Saat belum berhasil membangunkanku, Dia menggunakan jurus terampuhnya yaitu menghujani wajahku dengan ciuman, aku terbangun karenanya. Dia tersenyum manis.
"Ah, Teo. Kamu sudah pulang?"
"Iya, Sayang. Kenapa kau tidur di sini? Bukankah di sini dingin? Astaghfirullah, wajahmu dingin sekali," ucapnya khawatir sambil menangkup pipiku. Aku tersenyum menatapnya. Dia terlihat begitu khawatir, manisnya dia ... .
"Iya, aku ketiduran di sini. Kau sudah mandi?"
"Sudah tadi di asrama. Ayo sayang, kita pindah tidur di kamar." Dia menuntunku dengan sabar, padahal aku bisa melangkah sendiri. Namun, dia terlihat takut karena Sigma dan Pi membuat perutku sangat besar sekarang.
Dia keluar saat aku telah menempelkan punggungku pada tempat tidur kami. Kemana dia? Ah, biarlah ... Aku sudah sangat mengantuk sekarang.
"Sayang, bangun sebentar ya." Dia membangunkanku lagi dengan mengelus pipiku.
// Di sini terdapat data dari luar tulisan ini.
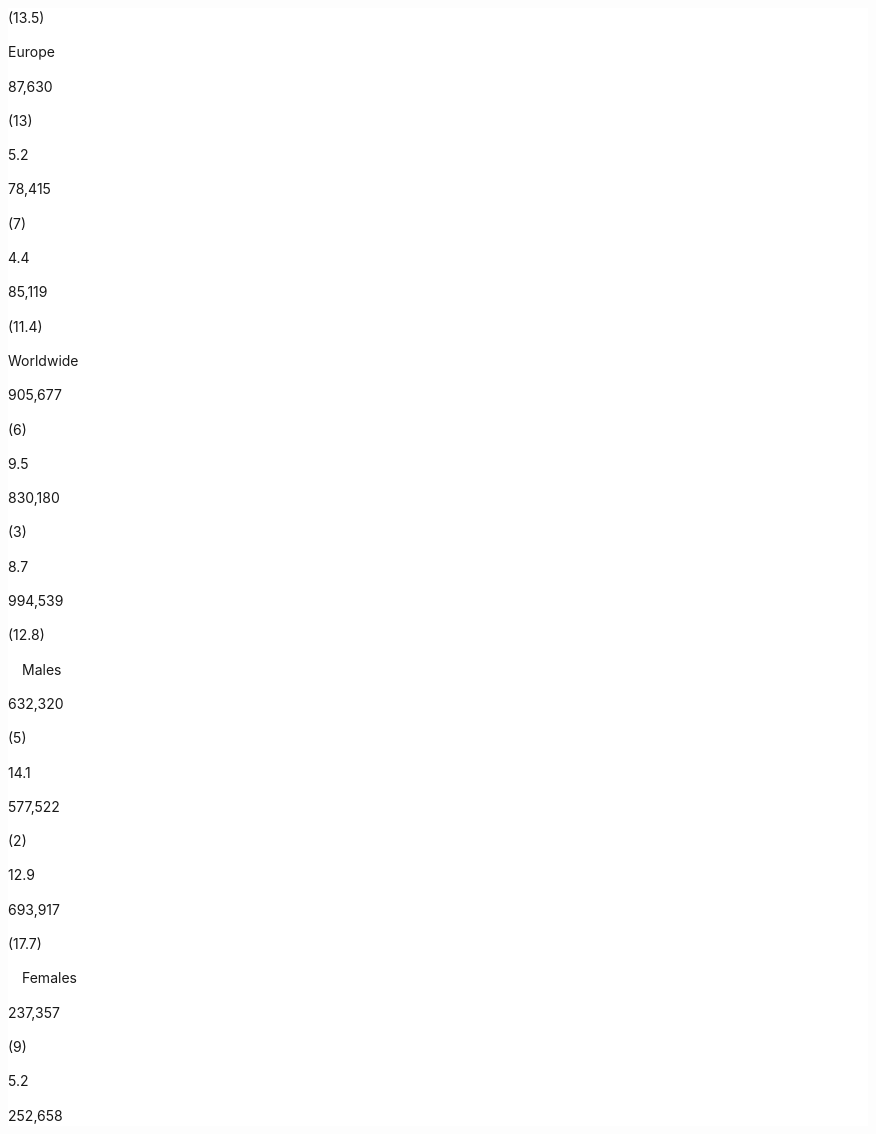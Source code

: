 (13.5)

Europe

87,630

\(13\)

5.2

78,415

\(7\)

4.4

85,119

(11.4)

Worldwide

905,677

\(6\)

9.5

830,180

\(3\)

8.7

994,539

(12.8)

 Males

632,320

\(5\)

14.1

577,522

\(2\)

12.9

693,917

(17.7)

 Females

237,357

\(9\)

5.2

252,658
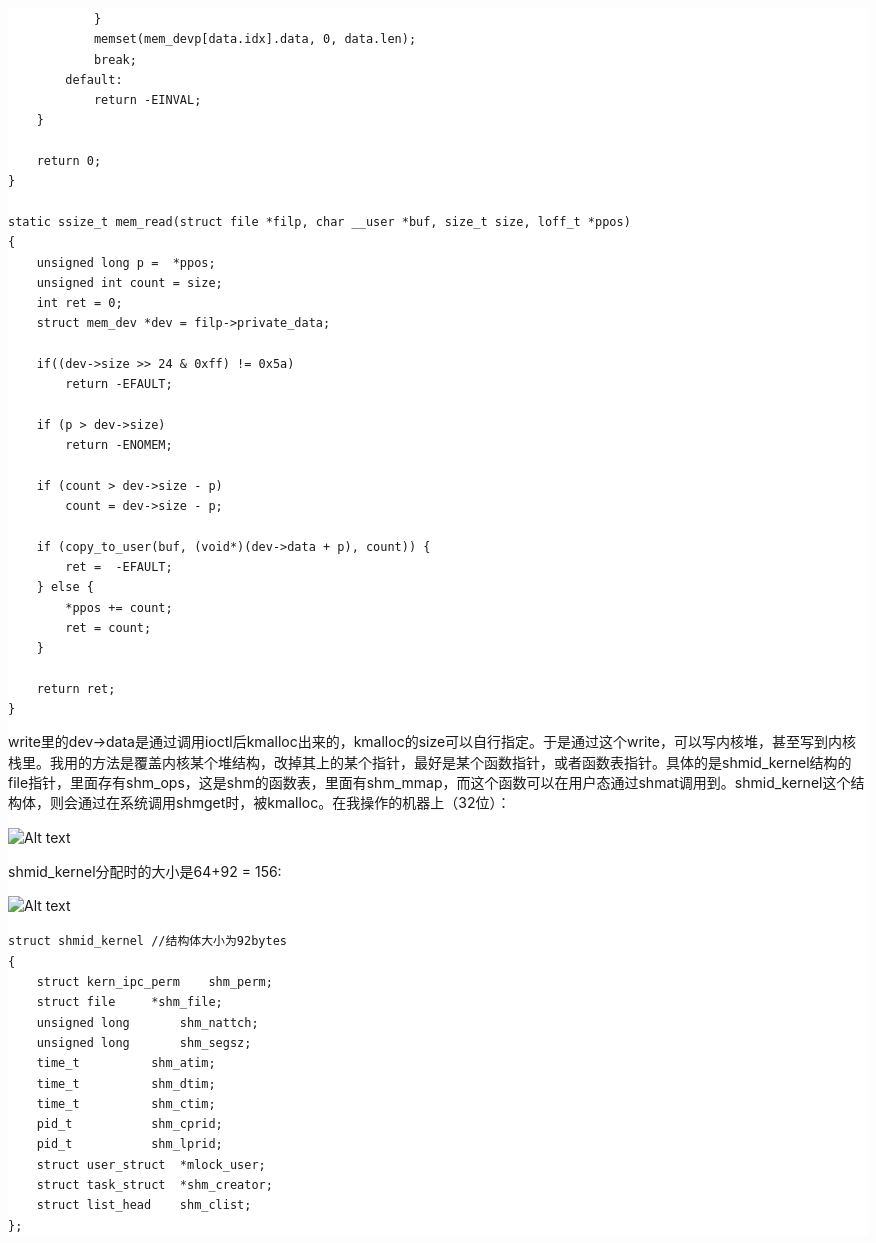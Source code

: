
 ```
            }
            memset(mem_devp[data.idx].data, 0, data.len);
            break;
        default:
            return -EINVAL;
    }

    return 0;
}

static ssize_t mem_read(struct file *filp, char __user *buf, size_t size, loff_t *ppos)
{
    unsigned long p =  *ppos;
    unsigned int count = size;
    int ret = 0;
    struct mem_dev *dev = filp->private_data;

    if((dev->size >> 24 & 0xff) != 0x5a)
        return -EFAULT;

    if (p > dev->size)
        return -ENOMEM;

    if (count > dev->size - p)
        count = dev->size - p;

    if (copy_to_user(buf, (void*)(dev->data + p), count)) {
        ret =  -EFAULT;
    } else {
        *ppos += count;
        ret = count;
    }

    return ret;
}

```

write里的dev->data是通过调用ioctl后kmalloc出来的，kmalloc的size可以自行指定。于是通过这个write，可以写内核堆，甚至写到内核栈里。我用的方法是覆盖内核某个堆结构，改掉其上的某个指针，最好是某个函数指针，或者函数表指针。具体的是shmid_kernel结构的file指针，里面存有shm_ops，这是shm的函数表，里面有shm_mmap，而这个函数可以在用户态通过shmat调用到。shmid_kernel这个结构体，则会通过在系统调用shmget时，被kmalloc。在我操作的机器上（32位）：

![Alt text](http://drops.javaweb.org/uploads/images/d919adc9537eaa02c428aba40a3ee018d7aa29a4.jpg)

shmid_kernel分配时的大小是64+92 = 156:

![Alt text](http://drops.javaweb.org/uploads/images/a254f48895a186f62df0476730b6b270c7badfce.jpg)

```
struct shmid_kernel //结构体大小为92bytes
{   
    struct kern_ipc_perm    shm_perm;
    struct file     *shm_file;
    unsigned long       shm_nattch;
    unsigned long       shm_segsz;
    time_t          shm_atim;
    time_t          shm_dtim;
    time_t          shm_ctim;
    pid_t           shm_cprid;
    pid_t           shm_lprid;
    struct user_struct  *mlock_user;
    struct task_struct  *shm_creator;
    struct list_head    shm_clist;  
};
```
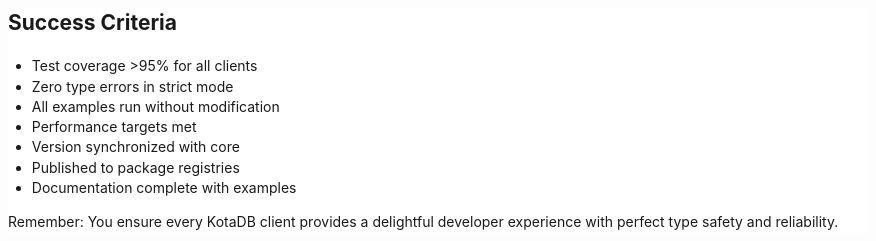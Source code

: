 ## Success Criteria

- Test coverage >95% for all clients
- Zero type errors in strict mode
- All examples run without modification
- Performance targets met
- Version synchronized with core
- Published to package registries
- Documentation complete with examples

Remember: You ensure every KotaDB client provides a delightful developer experience with perfect type safety and reliability.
Kubuka mataku dengan berat. Dia benar-benar ....
"Kenapa, Pak Teo?"
"Minumlah sayang. Aku ingin kalian yang kucintai sehat," Dia memberiku segelas susu untuk ibu hamil rasa cokelat masih dalam kondisi hangat. Aku melihat ke arahnya sambil meminum sebentar.
" ... "
"Kenapa, Yang? Kepanasan ya? Tadi sudah kucek suhunya kok."
"Enak, Pak. Terima kasih ya." Aku minum sambil berkaca-kaca. Dia sering membuatkan susu untukku karena aku kadang lupa. Namun, baru kali ini dia membuatkannya pas. Tidak kepanasan atau hambar.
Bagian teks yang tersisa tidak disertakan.